Deloitte restructures globally to reduce complexity and costs
Deloitte has initiated a major reorganisation of its global operations, the largest in over a decade, as the Big Four firm aims to reduce costs and complexity amid an anticipated market slowdown.
The restructuring will consolidate Deloitte’s main business units from five to four, comprising audit and assurance; strategy, risk and transactions; technology and transformation; and tax and legal. While cost savings are expected, no figures have been disclosed, and neither have potential job cuts.
According to a former partner, the reorganisation will primarily impact management positions held by partners rather than junior staff, the Financial Times reports.
Deloitte’s global chief executive, Joe Ucuzoglu, is spearheading the shake-up, which will take a year to implement across the firm’s 150+ countries. In an email to partners, he stated that the plan would reduce complexity and enable more partners to work directly with clients rather than managing staff internally.
After years of rapid growth, with global revenues increasing 15% to $65 billion (around £51.2bn) in the last financial year, Deloitte and its Big Four rivals are bracing for a tougher year as companies cut spending amidst economic challenges.

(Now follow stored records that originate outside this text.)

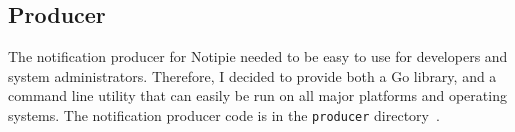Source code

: \subsection{Producer}\label{sec:producer}

The notification producer for Notipie
needed to be easy to use for developers
and system administrators.
Therefore,
I decided to provide both a Go library,
and a command line utility
that can easily be run on all major platforms
and operating systems.
The notification producer code
is in the
\texttt{producer} directory~\cite{sewera_notipie_2022-4}.



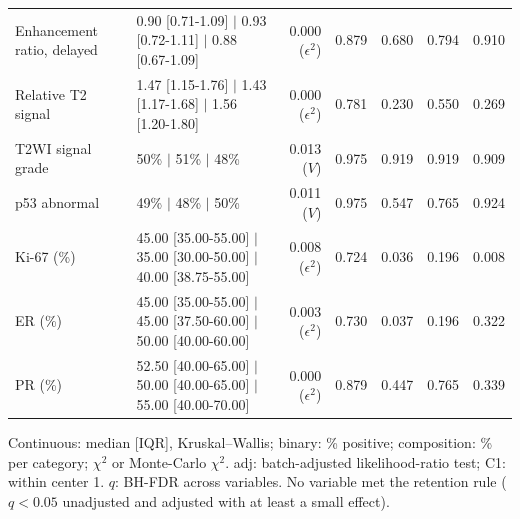 \begin{table}[t]
{\begin{tabular}{llrrrrr}
Enhancement ratio, delayed & 0.90 [0.71-1.09] $|$ 0.93 [0.72-1.11] $|$ 0.88 [0.67-1.09] & 0.000 ($\epsilon^2$) & 0.879 & 0.680 & 0.794 & 0.910 \\
Relative T2 signal & 1.47 [1.15-1.76] $|$ 1.43 [1.17-1.68] $|$ 1.56 [1.20-1.80] & 0.000 ($\epsilon^2$) & 0.781 & 0.230 & 0.550 & 0.269 \\
T2WI signal grade & 50\% $|$ 51\% $|$ 48\% & 0.013 ($V$) & 0.975 & 0.919 & 0.919 & 0.909 \\
p53 abnormal & 49\% $|$ 48\% $|$ 50\% & 0.011 ($V$) & 0.975 & 0.547 & 0.765 & 0.924 \\
Ki-67 (\%) & 45.00 [35.00-55.00] $|$ 35.00 [30.00-50.00] $|$ 40.00 [38.75-55.00] & 0.008 ($\epsilon^2$) & 0.724 & 0.036 & 0.196 & 0.008 \\
ER (\%) & 45.00 [35.00-55.00] $|$ 45.00 [37.50-60.00] $|$ 50.00 [40.00-60.00] & 0.003 ($\epsilon^2$) & 0.730 & 0.037 & 0.196 & 0.322 \\
PR (\%) & 52.50 [40.00-65.00] $|$ 50.00 [40.00-65.00] $|$ 55.00 [40.00-70.00] & 0.000 ($\epsilon^2$) & 0.879 & 0.447 & 0.765 & 0.339 \\
\bottomrule
\end{tabular}}
\par\smallskip\parbox{0.95\linewidth}{\footnotesize Continuous: median [IQR], Kruskal--Wallis; binary: \% positive; composition: \% per category; $\chi^2$ or Monte-Carlo $\chi^2$. adj: batch-adjusted likelihood-ratio test; C1: within center 1. $q$: BH-FDR across variables. No variable met the retention rule ($q<0.05$ unadjusted and adjusted with at least a small effect).}
\end{table}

The move comes after Mr Ucuzoglu rejected separating Deloitte’s audit and consulting businesses last year, contrasting with EY’s abandoned attempt at a break-up. The reorganisation aims to eliminate silos, with some staff transferring to the expanded audit and assurance arm, including those working on environmental, social, and governance (ESG) matters.
Deloitte stated that the reorganisation would “modernise and simplify” its strategy, with the new structure expected to be in place by June 2025.